View MoreTidak ada angin, tidak ada hujan, tapi hati Athalia seperti tersambar petir. Rasanya hancur berkeping-keping.
Matanya tampak basah menatap pria yang merupakan suaminya. Ia tidak percaya bahwa pria yang paling ia cintai ternyata juga yang paling menyakitinya
"Mulai saat ini Shylla akan tinggal di sini bersama kita."
Mendengar kata-kata dari suaminya, tangan Athalia melayang mengikuti kemarahan Athalia saat ini.
"Kau sangat keterlaluan, Baskara! Setelah mengkhianati pernikahan kita kau juga ingin membawa wanita simpananmu ke rumah kita! Apa kau punya otak!" marah Athalia dengan air mata yang kini jatuh tanpa bisa ia cegah.
Marah, sakit hati, kecewa dan hancur ia rasakan di saat yang bersamaan. Dahulu suaminya berjanji akan setia padanya sampai maut memisahkan, tapi yang terjadi saat ini sangat jauh dari sumpah itu. Suaminya berselingkuh.
Pria itu membawa selingkuhannya, memperkenalkannya sebagai wanita yang juga ia cintai, lalu kemudian ingin wanita itu tinggal bersama mereka. Apakah Baskara memiliki sedikit saja perasaan? Bagaimana bisa ia tinggal dengan wanita yang telah merusak kebahagiaannya.
"Shylla bukan simpananku, Athalia. Kami sudah menikah enam bulan lalu." Baskara lagi-lagi mengatakan sesuatu yang membuat luka Athalia semakin menganga lebar.
Tanpa sepengetahuannya, ternyata suaminya sudah menikah lagi.
"Kau bajingan, Baskara!" Athalia memiliki banyak sekali makian yang ingin ia utarakan pada suaminya, tapi ia tidak bisa mengeluarkannya dan hanya tersangkut di kerongkongannya.
"Athalia, jangan memarahi Baskara. Ini semua salahku. Jika aku tidak datang ke kehidupannya maka hal seperti ini tidak akan terjadi." Wanita di sebelah Baskara tampak menyesal.
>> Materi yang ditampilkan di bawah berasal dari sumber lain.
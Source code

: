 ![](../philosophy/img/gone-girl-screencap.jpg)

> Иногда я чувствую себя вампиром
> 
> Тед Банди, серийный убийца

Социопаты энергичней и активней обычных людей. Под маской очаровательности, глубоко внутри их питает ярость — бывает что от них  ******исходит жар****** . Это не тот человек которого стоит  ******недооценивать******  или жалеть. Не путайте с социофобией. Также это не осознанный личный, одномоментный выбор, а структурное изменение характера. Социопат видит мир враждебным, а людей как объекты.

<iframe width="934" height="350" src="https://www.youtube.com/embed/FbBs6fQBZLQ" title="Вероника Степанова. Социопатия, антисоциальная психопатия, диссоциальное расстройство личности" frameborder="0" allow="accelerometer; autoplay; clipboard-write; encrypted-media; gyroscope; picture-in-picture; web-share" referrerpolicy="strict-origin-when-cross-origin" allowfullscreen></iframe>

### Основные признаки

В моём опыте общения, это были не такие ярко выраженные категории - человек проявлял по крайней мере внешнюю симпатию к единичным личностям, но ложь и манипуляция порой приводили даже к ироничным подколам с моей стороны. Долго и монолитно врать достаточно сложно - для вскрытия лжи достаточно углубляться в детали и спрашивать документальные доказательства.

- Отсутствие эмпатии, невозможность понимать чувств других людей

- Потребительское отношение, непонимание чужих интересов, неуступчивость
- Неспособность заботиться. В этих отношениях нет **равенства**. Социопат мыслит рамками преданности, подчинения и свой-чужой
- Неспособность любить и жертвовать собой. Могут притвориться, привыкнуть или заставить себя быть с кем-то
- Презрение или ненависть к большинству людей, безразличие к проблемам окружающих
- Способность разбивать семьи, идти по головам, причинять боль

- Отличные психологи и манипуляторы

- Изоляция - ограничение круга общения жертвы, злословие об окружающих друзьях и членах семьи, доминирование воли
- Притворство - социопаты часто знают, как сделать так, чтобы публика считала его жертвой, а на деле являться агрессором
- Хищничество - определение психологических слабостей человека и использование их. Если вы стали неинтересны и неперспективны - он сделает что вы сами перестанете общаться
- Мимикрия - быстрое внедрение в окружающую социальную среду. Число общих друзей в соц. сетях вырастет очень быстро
Athalia tidak tersentuh sama sekali, ia bahkan merasa jijik pada wanita itu. Sesama perempuan seharusnya dia tidak menjalin hubungan dengan suami orang.
"Jika kau tahu ini salahmu maka kau tidak akan pernah ada di sini. Sebagai seorang perempuan kau seharusnya memiliki harga diri." Athalia menatap Shylla tajam.
"Maafkan aku, Athalia. Aku sangat mencintai Baskara." Shylla bertutur tulus.
"Kau tidak bisa menentang keputusanku, Athalia. Mulai saat ini Shylla akan tinggal di rumah ini bersama kita. Akan tidak adil baginya jika aku membiarkan ia tinggal di tempat lain sementara saat ini ia tengah membutuhkan banyak perhatianku. Saat ini Shylla sedang mengandung, aku ingin menjaganya," tegas Baskara.
Mata Athalia langsung tertuju ke perut Shylla. Jadi rupanya wanita simpanan suaminya saat ini tengah mengandung.
"Lalu bagaimana denganku? Apa kau pikir ini adil bagiku? Kau tidak memikirkan bagaimana perasaanku sama sekali. Ah, benar, kau tidak pernah memikirkan perasaanku karena jika kau memikirkanku maka kau tidak akan pernah berselingkuh di belakangku!"
"Ini semua karena kau tidak bisa memberiku keturunan, Athalia. Aku lelah menjadi perbincangan orang-orang. Kita sudah menikah selama 7 tahun dan kau belum mengandung juga. Aku ingin membuktikan pada semua orang bahwa aku tidak bermasalah." Baskara kini menyalahkan Athalia yang hingga saat ini masih belum hamil juga.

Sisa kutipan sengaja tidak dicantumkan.